January 27 News, Ethereum co-founder Vitalik Buterin recently proposed a new blockchain scalability framework, using a “hierarchical structure” to explain why different technical components have varying expansion speeds. He divides the blockchain into three main layers: the top layer is computation, the middle layer is data, and the bottom layer is state. This model is considered a key to understanding Ethereum’s scalability route.
In Vitalik’s view, computation is the easiest part to scale. Through parallel execution, zero-knowledge proofs, and outsourcing some computations to external systems, blockchains can significantly increase throughput without adding trust assumptions. This is also the core logic of most current Layer 2 architectures, which perform many transactions off-chain and only submit the results to the main chain for verification.

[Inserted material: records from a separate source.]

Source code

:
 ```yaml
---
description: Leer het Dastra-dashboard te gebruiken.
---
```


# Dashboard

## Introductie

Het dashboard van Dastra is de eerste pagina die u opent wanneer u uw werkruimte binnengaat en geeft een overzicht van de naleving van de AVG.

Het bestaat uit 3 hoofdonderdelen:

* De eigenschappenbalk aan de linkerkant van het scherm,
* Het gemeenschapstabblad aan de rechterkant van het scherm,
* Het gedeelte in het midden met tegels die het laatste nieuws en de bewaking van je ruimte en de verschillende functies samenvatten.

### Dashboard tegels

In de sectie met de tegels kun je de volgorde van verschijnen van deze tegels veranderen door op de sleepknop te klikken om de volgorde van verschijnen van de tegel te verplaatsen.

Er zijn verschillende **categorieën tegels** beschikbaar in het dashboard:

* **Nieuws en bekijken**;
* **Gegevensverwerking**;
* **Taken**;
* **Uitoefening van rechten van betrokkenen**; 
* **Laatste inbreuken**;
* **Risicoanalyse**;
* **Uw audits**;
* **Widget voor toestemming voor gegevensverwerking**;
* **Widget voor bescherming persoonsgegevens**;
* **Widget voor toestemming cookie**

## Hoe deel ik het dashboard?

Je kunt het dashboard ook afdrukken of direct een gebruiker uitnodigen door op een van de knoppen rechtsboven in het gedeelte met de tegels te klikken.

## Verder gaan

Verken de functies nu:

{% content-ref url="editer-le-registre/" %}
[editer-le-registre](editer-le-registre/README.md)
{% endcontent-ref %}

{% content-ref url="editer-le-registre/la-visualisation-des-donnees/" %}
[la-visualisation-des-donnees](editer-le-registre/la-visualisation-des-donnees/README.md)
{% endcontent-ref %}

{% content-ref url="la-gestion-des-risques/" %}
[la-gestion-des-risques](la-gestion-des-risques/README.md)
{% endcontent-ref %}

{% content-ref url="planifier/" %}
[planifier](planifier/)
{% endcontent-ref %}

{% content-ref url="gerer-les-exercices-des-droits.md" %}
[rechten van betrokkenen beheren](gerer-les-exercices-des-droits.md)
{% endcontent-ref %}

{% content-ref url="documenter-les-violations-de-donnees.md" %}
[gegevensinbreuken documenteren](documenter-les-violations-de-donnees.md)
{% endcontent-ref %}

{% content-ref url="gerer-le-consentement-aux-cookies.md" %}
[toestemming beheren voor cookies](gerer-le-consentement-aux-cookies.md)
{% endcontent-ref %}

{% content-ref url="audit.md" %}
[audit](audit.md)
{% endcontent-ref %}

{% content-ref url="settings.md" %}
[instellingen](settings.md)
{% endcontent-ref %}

In contrast, data expansion is slower than computation. Blockchains must ensure that all critical data can be verified and accessed, which limits scalability. However, with the introduction of data distribution technologies like PeerDAS, Ethereum is reducing node storage and bandwidth pressures, thereby supporting more users and higher data demands while maintaining decentralization.
The real bottleneck lies in the state layer. Vitalik points out that each node must verify and store the entire network state, and the continuous growth of state size raises hardware requirements and could lead to centralization risks in the long run. To address this, he proposes a “hierarchical ascent” approach, using computation and data to replace state as much as possible. Ethereum’s Rollup moves most of the state off-chain, sharding disperses data load, and zero-knowledge proofs reduce on-chain execution costs.
For developers, this layered model has direct design implications: reducing unnecessary on-chain state, relying more on proofs and verifiable data, and shifting complexity to higher levels. With this approach, Ethereum aims to establish a new balance between performance, cost, and decentralization, providing a clearer technical roadmap for the blockchain’s long-term scalability.